Mourinho racconta Inter-Barcellona 2010: "Così fermammo Guardiola e Messi"

Calcio

Vanni Spinella

Ventidue pedine in campo e via con i ricordi: a "The Coaches' Voice", lo Special One racconta come preparò la mitica semifinale di Champions contro i blaugrana che spalancò all'Inter le porte della finale. Dalla gabbia attorno a Messi al gol di Maicon, una vera e propria lezione di tattica

Una notte, quella notte, rimasta nel cuore dei tifosi interisti. Il 20 aprile 2010 i nerazzurri battono 3-1 a San Siro il Barcellona di Guardiola (ma anche di Messi e dell’ex Ibrahimovic) nella semifinale d’andata di Champions. Un risultato su cui costruiranno l’accesso alla finale (il Barça vinse 1-0 il ritorno al Camp Nou, ma fallì la “remuntada”), poi vinta contro il Bayern Monaco con la doppietta di Diego Milito.

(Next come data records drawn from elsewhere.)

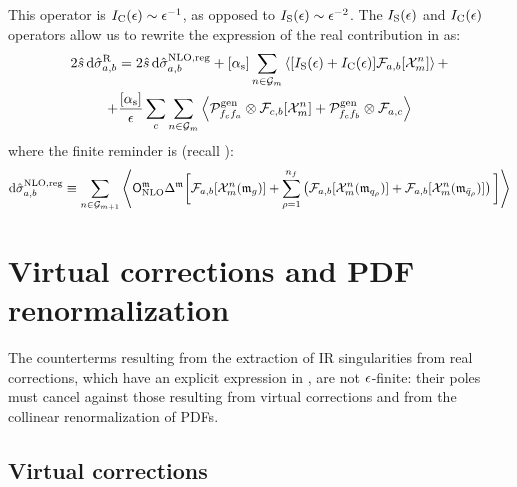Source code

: This operator is $ I_\text{C}(\epsilon) \sim \epsilon^{-1} $, as opposed to $ I_\text{S}(\epsilon) \sim \epsilon^{-2} $. The $ I_\text{S}(\epsilon) $ and $ I_\text{C}(\epsilon) $ operators allow us to rewrite the expression of the real contribution in  as:
\begin{multline}
  2\hat{s}\, \mathrm{d}\hat{\sigma}_{a,b}^\text{R} = 2\hat{s}\, \mathrm{d}\hat{\sigma}_{a,b}^\text{NLO,reg} + [\alpha_\text{s}] \sum_{n \in \mathcal{G}_m} \left\langle [I_\text{S}(\epsilon) + I_\text{C}(\epsilon)] \mathcal{F}_{a,b}[\mathcal{X}^{n}_{m}] \right\rangle + \\
  + \frac{[\alpha_\text{s}]}{\epsilon} \sum_c \sum_{n \in \mathcal{G}_m} \left\langle \mathcal{P}^\text{gen}_{f_c f_a} \otimes \mathcal{F}_{c,b}[\mathcal{X}^{n}_{m}] + \mathcal{P}^\text{gen}_{f_c f_b} \otimes \mathcal{F}_{a,c} \right\rangle
  \label{eq:real-fin}
\end{multline}
where the finite reminder is (recall ):
\begin{equation}
  \mathrm{d}\hat{\sigma}_{a,b}^\text{NLO,reg} \equiv \sum_{n \in \mathcal{G}_{m+1}} \left\langle \mathsf{O}_\text{NLO}^{\mathfrak{m}} \Delta^{\mathfrak{m}} \bigg[ \mathcal{F}_{a,b}[\mathcal{X}^{n}_{m}(\mathfrak{m}_g)] + \sum_{\rho = 1}^{n_f} \left( \mathcal{F}_{a,b}[\mathcal{X}^{n}_{m}(\mathfrak{m}_{q_\rho})] + \mathcal{F}_{a,b}[\mathcal{X}^{n}_{m}(\mathfrak{m}_{\bar{q}_\rho})] \right) \bigg] \right\rangle
\end{equation}

\section{Virtual corrections and PDF renormalization}

The counterterms resulting from the extraction of IR singularities from real corrections, which have an explicit expression in , are not $ \epsilon $-finite: their poles must cancel against those resulting from virtual corrections and from the collinear renormalization of PDFs.

\subsection{Virtual corrections}

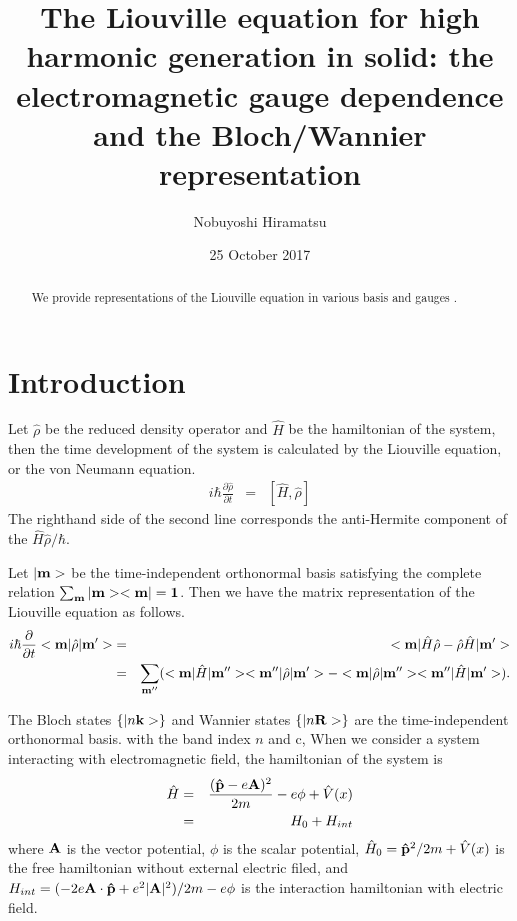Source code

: \documentclass[aps,prb,preprint]{revtex4-1}
\begin{document}
\title{The Liouville equation for high harmonic generation in solid: the electromagnetic gauge dependence and the Bloch/Wannier representation}
\author{Nobuyoshi Hiramatsu}
\date{25 October 2017}
\begin{abstract}
We provide representations of the Liouville equation in various basis and gauges .
\end{abstract}
\maketitle

\section{Introduction}
Let $\hat{\rho}$ be the reduced density operator and $\hat{H}$ be the hamiltonian of the system, then the time development of the system is calculated by the Liouville equation, or the von Neumann equation.
\begin{eqnarray}
i \hbar \frac{\partial \hat{\rho} }{\partial t } &=&  [\hat{H}, \hat{\rho}] %
\end{eqnarray}
The righthand side of the second line corresponds the anti-Hermite component of the $\hat{H}\hat{\rho}/ \hbar$.

Let $|{\bf m}>$ be the time-independent orthonormal basis satisfying the complete relation $\sum_{\bf m} |{\bf m}><{\bf m}| = {\bf 1}$. Then we have the matrix representation of the Liouville equation as follows.
\begin{eqnarray}
i \hbar \frac{ \partial }{\partial t } <{\bf m}| \hat{\rho} |{\bf m'}> &=&  <{\bf m}| \hat{H} \hat{\rho} - \hat{\rho} \hat{H} |{\bf m'}> \nonumber\\
&=&  \sum_{{\bf m''}} ( <{\bf m}| \hat{H} |{\bf m''}><{\bf m''}| \hat{\rho} |{\bf m'}> - <{\bf m}| \hat{\rho} |{\bf m''}><{\bf m''}| \hat{H} |{\bf m'}> ).\label{eq:LE2} 
\end{eqnarray} 



The Bloch states $\{ |n{\bf k}> \}$ and Wannier states $\{ |n{\bf R}> \}$ are the time-independent orthonormal basis.
with the band index $n$ and c,
When we consider a system interacting with electromagnetic field, the hamiltonian of the system is
 \begin{eqnarray}
 \hat{H} &=&\frac{ ({\bf \hat{p}} - e{\bf A})^2 }{2m} -e \phi + \hat{V}(x) \nonumber \\ 
 &=& H_0 + H_{int} 
 \end{eqnarray}
where ${\bf A}$ is the vector potential, $\phi$ is the scalar potential, $\hat{H}_0 = {\bf \hat{p}}^2/2m + \hat{V}(x)$ is the free hamiltonian without external electric filed, and $H_{int} =( - 2e{\bf A} \cdot {\bf \hat{p}} + e^2 |{\bf A}|^2)/2m -e \phi$ is the interaction hamiltonian with electric field.
\end{document}
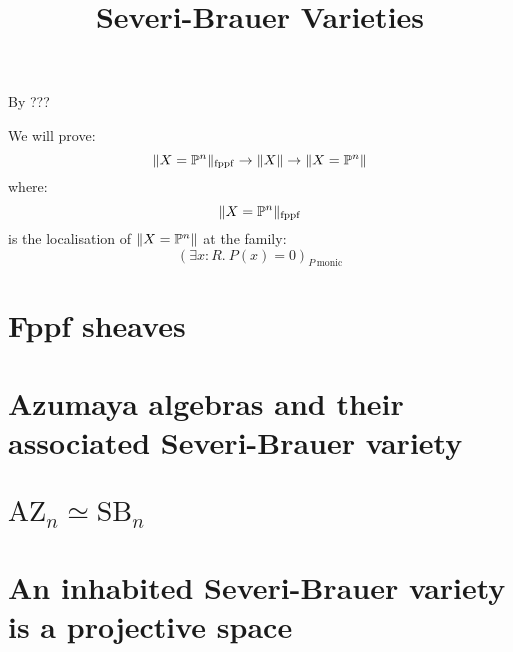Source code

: \documentclass{../util/zariski}
\title{Severi-Brauer Varieties}
\newcommand{\SB}{\mathrm{SB}}
\newcommand{\AZ}{\mathrm{AZ}}
\begin{document}
\maketitle

By ???

We will prove:
\[\lVert X=\mathbb{P}^n \rVert_{\mathrm{fppf}} \to \lVert X \rVert \to \lVert X=\mathbb{P}^n \rVert\]
where:
\[\lVert X=\mathbb{P}^n \rVert_{\mathrm{fppf}}\]
is the localisation of $\lVert X=\mathbb{P}^n \rVert$ at the family: 
\[(\exists x:R.\ P(x)=0)_{P\ \mathrm{monic}}\]
\tableofcontents

\section{Fppf sheaves}


\section{Azumaya algebras and their associated Severi-Brauer variety}


\section{$\AZ_n\simeq \SB_n$}


\section{An inhabited Severi-Brauer variety is a projective space}


\printindex

\printbibliography
\end{document}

Ecco perché, forse ancor più della finale, quella partita resta nella memoria collettiva interista la gara che in pratica consegnò la Champions ai nerazzurri. Un capolavoro tattico che, a distanza di anni, viene spiegato dal suo stesso ideatore, José Mourinho, al sito “The Coaches’ Voice”. Una riproduzione del campo e 22 semplici pedine, e lo Special One parte con i ricordi e con la sua lezione di tattica.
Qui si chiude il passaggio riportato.